Clarity PPM SaaS Clarity PPM On Premise

Issue/Introduction

How the application calculates the NPV values?

Environment

Clarity 13.x+

Resolution

The general formula for Net Present Value (NPV) in a certain period is:

NPV(period) = PV(benefits, period) - PV(costs, period)

where

PV(value, period) = value/((1+ interest rate)^period)

The interest rate corresponds to your period (for example, 12% annually implies a 1% interest rate if your periods are months).
Period should be zero for the current period and this assumes that the value is at the beginning of the period.  

NOTE: When the application computes the results, the application always uses full MONTHLY period amounts.  Therefore, if you enter a lump sum or Cost Plan period amounts, the data is converted into daily amounts and multiplied by the number of days within the full specific month to determine the monthly amount.

The formula for NPV of a stream of benefits and costs is simply the above formula applied to all time periods.

The formula for ROI of a stream of benefits and costs is similar, where
ROI = NPV / PV(costs, period).

Note: The calculations cannot be modified.

Actual Cost - the actual cost is populated in planning if time transactions are posted to WIP. The transaction post to financial does the cost and rate calculation based on the matrix setup.

Budgeted NPV - The present value of the Budgeted Benefit distribution less the present value of the Budgeted Cost distribution; can be directly entered or system-calculated.

Forecasted NPV - The present value of the Forecasted Benefit distribution less the present value of the Forecasted Cost distribution; can be directly entered or system-calculated.

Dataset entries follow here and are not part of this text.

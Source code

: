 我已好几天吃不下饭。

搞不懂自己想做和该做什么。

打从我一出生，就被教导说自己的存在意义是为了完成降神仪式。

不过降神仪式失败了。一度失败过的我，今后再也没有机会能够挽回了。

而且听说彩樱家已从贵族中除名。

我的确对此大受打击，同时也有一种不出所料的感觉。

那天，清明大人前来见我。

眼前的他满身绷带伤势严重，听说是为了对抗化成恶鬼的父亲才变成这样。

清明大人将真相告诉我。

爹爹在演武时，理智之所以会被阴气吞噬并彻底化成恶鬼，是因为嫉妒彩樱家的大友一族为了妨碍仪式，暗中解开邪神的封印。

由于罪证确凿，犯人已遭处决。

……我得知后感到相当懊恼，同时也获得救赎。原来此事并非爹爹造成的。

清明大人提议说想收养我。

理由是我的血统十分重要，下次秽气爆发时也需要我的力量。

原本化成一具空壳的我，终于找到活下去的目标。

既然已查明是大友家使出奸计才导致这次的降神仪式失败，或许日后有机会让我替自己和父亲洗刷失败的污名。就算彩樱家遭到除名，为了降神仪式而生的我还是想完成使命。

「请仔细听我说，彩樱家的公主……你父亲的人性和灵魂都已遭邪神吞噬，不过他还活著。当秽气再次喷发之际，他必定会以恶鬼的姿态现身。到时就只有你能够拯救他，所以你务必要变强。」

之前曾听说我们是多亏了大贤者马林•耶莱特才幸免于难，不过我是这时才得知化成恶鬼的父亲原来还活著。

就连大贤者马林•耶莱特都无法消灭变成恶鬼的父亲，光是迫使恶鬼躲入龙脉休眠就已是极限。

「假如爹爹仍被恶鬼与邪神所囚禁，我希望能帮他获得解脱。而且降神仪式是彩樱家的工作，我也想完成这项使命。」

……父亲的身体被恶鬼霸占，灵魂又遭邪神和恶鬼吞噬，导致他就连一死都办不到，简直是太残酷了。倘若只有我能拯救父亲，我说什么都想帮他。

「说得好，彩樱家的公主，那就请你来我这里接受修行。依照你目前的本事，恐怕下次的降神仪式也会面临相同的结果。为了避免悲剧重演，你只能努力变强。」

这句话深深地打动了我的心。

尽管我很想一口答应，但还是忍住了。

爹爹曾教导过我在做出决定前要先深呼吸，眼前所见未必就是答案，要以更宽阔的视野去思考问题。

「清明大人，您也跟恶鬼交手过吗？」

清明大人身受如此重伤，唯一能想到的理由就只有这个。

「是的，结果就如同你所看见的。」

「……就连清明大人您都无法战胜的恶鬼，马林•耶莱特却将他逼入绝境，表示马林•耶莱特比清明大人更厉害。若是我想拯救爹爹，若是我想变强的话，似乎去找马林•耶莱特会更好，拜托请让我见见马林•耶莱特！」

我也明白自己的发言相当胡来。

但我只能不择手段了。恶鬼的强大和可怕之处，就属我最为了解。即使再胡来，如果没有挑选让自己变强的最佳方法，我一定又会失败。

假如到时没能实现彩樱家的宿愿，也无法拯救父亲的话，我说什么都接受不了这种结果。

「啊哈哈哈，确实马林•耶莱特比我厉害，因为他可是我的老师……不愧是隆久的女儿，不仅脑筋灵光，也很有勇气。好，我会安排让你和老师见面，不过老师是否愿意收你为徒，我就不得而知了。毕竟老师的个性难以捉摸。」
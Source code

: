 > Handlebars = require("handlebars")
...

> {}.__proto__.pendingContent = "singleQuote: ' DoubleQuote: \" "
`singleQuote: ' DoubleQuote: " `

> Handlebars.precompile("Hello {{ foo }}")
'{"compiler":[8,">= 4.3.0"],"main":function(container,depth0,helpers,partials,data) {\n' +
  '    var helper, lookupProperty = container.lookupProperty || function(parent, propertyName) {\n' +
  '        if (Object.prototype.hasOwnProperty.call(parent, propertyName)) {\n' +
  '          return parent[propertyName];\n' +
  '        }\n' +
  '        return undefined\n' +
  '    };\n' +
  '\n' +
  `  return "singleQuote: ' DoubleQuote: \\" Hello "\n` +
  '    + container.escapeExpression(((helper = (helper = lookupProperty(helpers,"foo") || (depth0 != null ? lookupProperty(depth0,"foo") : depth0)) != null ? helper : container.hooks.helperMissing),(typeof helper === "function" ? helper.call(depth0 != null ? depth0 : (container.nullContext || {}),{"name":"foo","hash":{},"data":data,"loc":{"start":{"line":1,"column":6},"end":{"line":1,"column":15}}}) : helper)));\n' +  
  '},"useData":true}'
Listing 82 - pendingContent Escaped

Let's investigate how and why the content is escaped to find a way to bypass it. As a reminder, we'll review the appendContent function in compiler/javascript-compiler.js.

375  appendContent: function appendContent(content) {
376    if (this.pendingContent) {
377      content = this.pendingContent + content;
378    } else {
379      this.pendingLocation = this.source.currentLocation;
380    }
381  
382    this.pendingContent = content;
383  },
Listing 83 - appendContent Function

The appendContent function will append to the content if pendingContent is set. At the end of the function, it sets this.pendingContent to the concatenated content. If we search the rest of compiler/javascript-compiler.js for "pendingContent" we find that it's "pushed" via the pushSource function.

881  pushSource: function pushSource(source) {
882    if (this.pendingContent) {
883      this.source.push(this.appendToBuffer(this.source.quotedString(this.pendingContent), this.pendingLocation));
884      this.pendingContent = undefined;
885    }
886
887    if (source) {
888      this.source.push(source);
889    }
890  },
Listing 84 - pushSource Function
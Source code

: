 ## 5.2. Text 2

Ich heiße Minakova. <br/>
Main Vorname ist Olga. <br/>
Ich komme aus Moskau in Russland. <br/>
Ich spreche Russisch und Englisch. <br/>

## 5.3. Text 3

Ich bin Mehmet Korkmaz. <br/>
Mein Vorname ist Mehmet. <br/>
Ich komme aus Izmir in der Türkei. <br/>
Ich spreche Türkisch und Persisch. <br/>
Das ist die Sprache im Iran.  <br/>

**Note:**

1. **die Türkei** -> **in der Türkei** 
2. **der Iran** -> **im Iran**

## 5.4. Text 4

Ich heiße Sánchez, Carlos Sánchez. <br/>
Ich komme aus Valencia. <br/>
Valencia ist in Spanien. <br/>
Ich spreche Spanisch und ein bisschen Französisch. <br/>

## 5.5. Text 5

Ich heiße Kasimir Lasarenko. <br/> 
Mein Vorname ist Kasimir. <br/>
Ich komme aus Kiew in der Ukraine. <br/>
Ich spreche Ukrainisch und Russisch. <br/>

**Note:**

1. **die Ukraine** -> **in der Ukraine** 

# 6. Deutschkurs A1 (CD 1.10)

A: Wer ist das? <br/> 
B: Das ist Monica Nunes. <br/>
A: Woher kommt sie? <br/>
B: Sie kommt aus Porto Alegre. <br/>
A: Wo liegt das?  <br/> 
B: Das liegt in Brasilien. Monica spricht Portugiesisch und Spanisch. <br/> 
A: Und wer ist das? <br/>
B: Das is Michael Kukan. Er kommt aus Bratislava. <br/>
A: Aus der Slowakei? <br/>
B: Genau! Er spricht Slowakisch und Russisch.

Calculate Capital Expressions - If checked, when form is submitted the ROI, NPV and Break-even values are calculated from the corresponding cost and benefit values using the configured Cost of Capital as the discount rate.

Budgeted ROI - The Budgeted NPV divided by the present value of the distribution of the Budgeted Cost; can be directly entered or system-calculated

Forecasted ROI - The Forecasted NPV divided by the present value of the distribution of the Forecasted Cost; can be directly entered or system-calculated.

Budgeted Break-Even - The end of the day on which the accumulated present value-adjusted budgeted benefits equal the accumulated present value-adjusted budgeted costs; can be directly entered or system-calculated.

Forecasted Break-Even - The end of the day on which the accumulated present value-adjusted forecasted benefits equal the accumulated present value-adjusted forecasted costs; can be directly entered or system-calculated.

Note: The code makes an explicit check that both revenue and cost are greater than 0.001; if either fails the test then NPV, ROI and Breakeven are explicitly set to NULL.

Reference the attached Microsoft Excel Workbook.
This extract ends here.